Dicono che la cronologia è l’ossatura della storia; e si può ammettere. Ma bisogna anche ammettere che ci sono quattro o cinque date fondamentali, che ogni persona per bene conserva conficcate nel cervello, che hanno giocato dei brutti tiri alla storia. Sono anch’essi capodanni. Il capodanno della storia romana, o del Medioevo, o dell’età moderna. E sono diventati cosí invadenti e cosí fossilizzanti che ci sorprendiamo noi stessi a pensare talvolta che la vita in Italia sia incominciata nel 752, e che il 1490 0 il 1492 siano come montagne che l’umanità ha valicato di colpo ritrovandosi in un nuovo mondo, entrando in una nuova vita. Cosí la data diventa un ingombro, un parapetto che impedisce di vedere che la storia continua a svolgersi con la stessa linea fondamentale immutata, senza bruschi arresti, come quando al cinematografo si strappa la film e si ha un intervallo di luce abbarbagliante.
Perciò odio il capodanno. Voglio che ogni mattino sia per me un capodanno. Ogni giorno voglio fare i conti con me stesso, e rinnovarmi ogni giorno. Nessun giorno preventivato per il riposo. Le soste me le scelgo da me, quando mi sento ubriaco di vita intensa e voglio fare un tuffo nell’animalità per ritrarne nuovo vigore. Nessun travettismo spirituale. Ogni ora della mia vita vorrei fosse nuova, pur riallacciandosi a quelle trascorse. Nessun giorno di tripudio a rime obbligate collettive, da spartire con tutti gli estranei che non mi interessano. Perché hanno tripudiato i nonni dei nostri nonni ecc., dovremmo anche noi sentire il bisogno del tripudio. Tutto ciò stomaca.

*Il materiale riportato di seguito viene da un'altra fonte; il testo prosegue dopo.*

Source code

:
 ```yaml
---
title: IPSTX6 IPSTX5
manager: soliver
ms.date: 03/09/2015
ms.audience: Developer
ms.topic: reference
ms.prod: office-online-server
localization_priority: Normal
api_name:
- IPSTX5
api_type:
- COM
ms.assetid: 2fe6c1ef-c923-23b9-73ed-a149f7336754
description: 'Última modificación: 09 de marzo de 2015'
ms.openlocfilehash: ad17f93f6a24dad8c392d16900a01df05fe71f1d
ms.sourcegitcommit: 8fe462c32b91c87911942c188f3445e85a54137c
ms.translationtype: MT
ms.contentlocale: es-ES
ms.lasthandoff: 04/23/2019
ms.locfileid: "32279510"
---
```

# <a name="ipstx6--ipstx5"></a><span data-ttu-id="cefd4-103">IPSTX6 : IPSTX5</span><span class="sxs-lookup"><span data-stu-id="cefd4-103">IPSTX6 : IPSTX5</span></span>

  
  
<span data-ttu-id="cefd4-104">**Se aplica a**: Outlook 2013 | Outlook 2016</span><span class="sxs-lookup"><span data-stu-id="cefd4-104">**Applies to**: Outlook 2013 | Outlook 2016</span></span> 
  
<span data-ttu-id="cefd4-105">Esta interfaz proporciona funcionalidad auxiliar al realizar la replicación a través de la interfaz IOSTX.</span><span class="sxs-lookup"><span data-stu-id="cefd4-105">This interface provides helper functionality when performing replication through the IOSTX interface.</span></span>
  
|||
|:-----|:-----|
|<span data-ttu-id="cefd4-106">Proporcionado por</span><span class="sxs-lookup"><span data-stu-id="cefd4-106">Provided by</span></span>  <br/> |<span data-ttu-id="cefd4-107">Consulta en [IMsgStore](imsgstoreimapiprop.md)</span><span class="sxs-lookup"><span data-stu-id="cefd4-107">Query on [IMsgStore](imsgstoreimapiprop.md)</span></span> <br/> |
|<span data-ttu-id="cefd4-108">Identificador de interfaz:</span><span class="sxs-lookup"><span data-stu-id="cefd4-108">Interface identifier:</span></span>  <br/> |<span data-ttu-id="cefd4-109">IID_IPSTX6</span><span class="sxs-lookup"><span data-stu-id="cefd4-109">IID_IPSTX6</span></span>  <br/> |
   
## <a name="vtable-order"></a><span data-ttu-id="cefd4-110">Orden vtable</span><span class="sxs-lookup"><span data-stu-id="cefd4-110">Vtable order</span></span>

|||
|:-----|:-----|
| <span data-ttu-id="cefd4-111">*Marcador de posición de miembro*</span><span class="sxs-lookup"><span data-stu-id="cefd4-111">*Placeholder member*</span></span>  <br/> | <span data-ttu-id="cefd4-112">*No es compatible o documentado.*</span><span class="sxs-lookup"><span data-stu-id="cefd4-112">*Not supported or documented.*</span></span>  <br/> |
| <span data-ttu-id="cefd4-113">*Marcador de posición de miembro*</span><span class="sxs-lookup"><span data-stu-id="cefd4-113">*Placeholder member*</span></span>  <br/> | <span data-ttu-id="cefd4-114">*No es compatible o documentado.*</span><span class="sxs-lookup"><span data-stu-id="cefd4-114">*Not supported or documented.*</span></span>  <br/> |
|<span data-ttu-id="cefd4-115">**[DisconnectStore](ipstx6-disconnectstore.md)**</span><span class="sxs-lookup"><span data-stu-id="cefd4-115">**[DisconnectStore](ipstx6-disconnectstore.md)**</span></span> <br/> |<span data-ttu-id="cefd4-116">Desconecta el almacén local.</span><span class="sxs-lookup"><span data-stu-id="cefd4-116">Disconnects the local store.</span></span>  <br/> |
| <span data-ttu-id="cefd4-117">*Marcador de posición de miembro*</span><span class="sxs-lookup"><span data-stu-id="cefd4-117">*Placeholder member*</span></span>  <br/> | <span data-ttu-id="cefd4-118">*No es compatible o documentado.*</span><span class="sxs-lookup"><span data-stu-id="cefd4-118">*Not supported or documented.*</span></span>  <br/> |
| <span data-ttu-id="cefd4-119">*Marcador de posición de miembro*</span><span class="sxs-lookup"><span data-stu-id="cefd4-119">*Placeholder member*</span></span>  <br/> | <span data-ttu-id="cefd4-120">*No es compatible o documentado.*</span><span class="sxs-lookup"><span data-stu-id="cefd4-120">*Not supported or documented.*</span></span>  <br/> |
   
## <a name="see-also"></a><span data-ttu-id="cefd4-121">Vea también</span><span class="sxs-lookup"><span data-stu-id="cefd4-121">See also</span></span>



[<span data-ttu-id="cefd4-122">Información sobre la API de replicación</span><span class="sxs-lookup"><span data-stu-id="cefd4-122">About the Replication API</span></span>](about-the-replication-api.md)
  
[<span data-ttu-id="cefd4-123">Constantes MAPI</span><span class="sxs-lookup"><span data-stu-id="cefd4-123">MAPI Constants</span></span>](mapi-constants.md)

Aspetto il socialismo anche per questa ragione. Perché scaraventerà nell’immondezzaio tutte queste date che ormai non hanno piú nessuna risonanza nel nostro spirito e, se ne creerà delle altre, saranno almeno le nostre, e non quelle che dobbiamo accettare senza beneficio d’inventario dai nostri sciocchissimi antenati.
(Antonio Gramsci, Avanti!, anno XX, 1° gennaio 1916, cronache torinesi, nella rubrica “Sotto la Mole” – testo tratto da Cronache torinesi. 1913-1917, a cura di Sergio Caprioglio, Einaudi, Torino 1980)

Il testo meriterebbe una certa analisi, dalla concezione sottesa alla scrittura, lo stesso lessico (la film, luce abbarbagliante, gli accenti acuti su cosí e piú). Ma mi basta sottolineare che oggi si toglie solitamente l’ultimo periodo: “Aspetto il socialismo anche per questa ragione. (…)”.

Infatti, la questione di fondo posta da Gramsci è il cambiamento, il problema sta sempre lì. Ma quale cambiamento? Oggi tutti ne parlano e si cambia sempre, proprio tutti i giorni. Siamo tutti trottole che girano, si fermano, cadono, rigirano, si rifermano, etc.  e siamo anche consapevoli della presenza della cosiddetta “mano invisibile” che ci governa (ci fa girare). Ma non ci si aspetta più niente, né il vituperato socialismo né altro. Non su questa terra.